The second is supply chain realism. The United States no longer has indigenous capability to forge and assemble large reactor pressure vessels and steam generator shells at nuclear quality. That work is currently done in allied countries, at places like Doosan in South Korea or Le Creusot in France.
We should not wait for a fully domestic forging industry before placing AP1000 orders. The United States originally seeded those capabilities through technology transfer. Westinghouse co founded Framatome, whose very name, French American Atomic Constructors, tells the story. Combustion Engineering provided the basis for the Korean System 80 lineage. Now the flow can run in reverse.
A sensible policy might explicitly waive tariffs for the first few sets of heavy components to get projects moving, then phase in domestic content requirements over time, paired with IRA domestic content tax credit adders. That is how you signal to industry that the demand is real enough to justify rebuilding forge capacity onshore without using domestic manufacturing as a pretext for yet more delay.
The SMR Sideshow, And Why Big Reactors Still Matter
None of this is to dismiss the genuine progress on the small side.
TVA’s BWRX 300 at Clinch River has federal cost share backing and a direct line to an operating utility that still knows how to run nuclear. Holtec’s SMR 300 will piggyback on Palisades restart work and, if it goes ahead, will effectively make that site a mixed fleet campus. TerraPower’s Natrium is pushing the regulatory envelope for advanced reactors at Kemmerer.
These are real projects now, not just glossy renderings.
The danger is that SMRs become a distraction or psychological excuse to avoid the hard questions about how to build large standardized plants, on which any serious reindustrialization agenda will depend. The grid needs big, cheap megawatts at scale, and once you get past first of a kind novelty, the economy of scale of large light water reactors still rules the day.
If we treat SMRs as a training ground for project organizations and as a diversification of the portfolio, they could be valuable. If we treat them as a way to avoid ever building another gigawatt class plant, we have learned the wrong lesson.
Learning From History Without Being Crushed By It
The most depressing way to read the history of the American nuclear industry is as a story of repetition, where every attempt at revival is swallowed by the same combination of cost overruns, regulatory churn, and cheap gas.
This is not inevitable.
Part 52 has fixed one of the worst structural problems of the Part 50 era. The Loan Programs Office has shown it can deploy low cost capital and get it paid back.
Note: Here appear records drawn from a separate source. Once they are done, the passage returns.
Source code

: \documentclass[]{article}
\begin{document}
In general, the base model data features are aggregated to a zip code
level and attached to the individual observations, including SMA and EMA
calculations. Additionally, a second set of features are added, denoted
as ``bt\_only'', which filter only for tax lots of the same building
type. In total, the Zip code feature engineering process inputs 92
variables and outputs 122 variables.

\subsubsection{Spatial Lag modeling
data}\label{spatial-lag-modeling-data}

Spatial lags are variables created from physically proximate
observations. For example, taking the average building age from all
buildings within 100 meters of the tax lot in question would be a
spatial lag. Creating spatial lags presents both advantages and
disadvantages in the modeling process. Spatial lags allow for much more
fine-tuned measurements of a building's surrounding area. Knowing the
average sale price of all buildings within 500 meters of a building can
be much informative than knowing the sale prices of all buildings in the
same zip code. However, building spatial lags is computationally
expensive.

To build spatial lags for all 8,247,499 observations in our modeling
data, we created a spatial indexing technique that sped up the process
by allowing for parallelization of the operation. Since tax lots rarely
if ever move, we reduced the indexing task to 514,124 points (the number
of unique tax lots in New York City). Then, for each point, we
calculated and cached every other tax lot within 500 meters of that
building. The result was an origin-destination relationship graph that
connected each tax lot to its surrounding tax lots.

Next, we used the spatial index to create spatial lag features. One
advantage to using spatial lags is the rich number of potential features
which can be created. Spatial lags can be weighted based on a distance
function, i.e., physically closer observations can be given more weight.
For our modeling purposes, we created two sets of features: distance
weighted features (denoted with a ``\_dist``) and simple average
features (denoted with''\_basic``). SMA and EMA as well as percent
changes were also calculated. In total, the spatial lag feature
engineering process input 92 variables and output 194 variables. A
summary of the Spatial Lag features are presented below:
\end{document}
The Inflation Reduction Act has quietly leveled the playing field for nuclear against subsidized wind and solar. Shale has done most of the retirement it is going to do.
The real question now is organizational.
Can we build and sustain developer organizations that are rewarded for delivering, not just for announcing? Can we structure early projects so that utilities are not betting the company, but are still sufficiently on the hook to care deeply about schedule and quality? Can we resist the temptation to imagine that choosing the right reactor design is the decisive variable, when every historical comparison shows that outcomes hinge on the strength of the developer organization rather than the product itself?
If we can do those things, eight AP1000s will not be a moonshot, it could even be a starting point.
If we cannot, all the loan guarantees, tax credits, and presidential speeches in the world will not stop us from pulling defeat from the jaws of victory, again.
The camel and the needle image can be read in two ways.
One reading says nuclear construction is impossible and we are fools to try. The other, more accurate reading is that the obstacle is not the needle, it is the size and shape of the institutions trying to pass through it. If we reshape those institutions, the passage becomes difficult but no longer impossible.
The second nuclear renaissance will only be real if we approach institutional design with the same seriousness that engineers applied to the AP1000’s passive safety systems.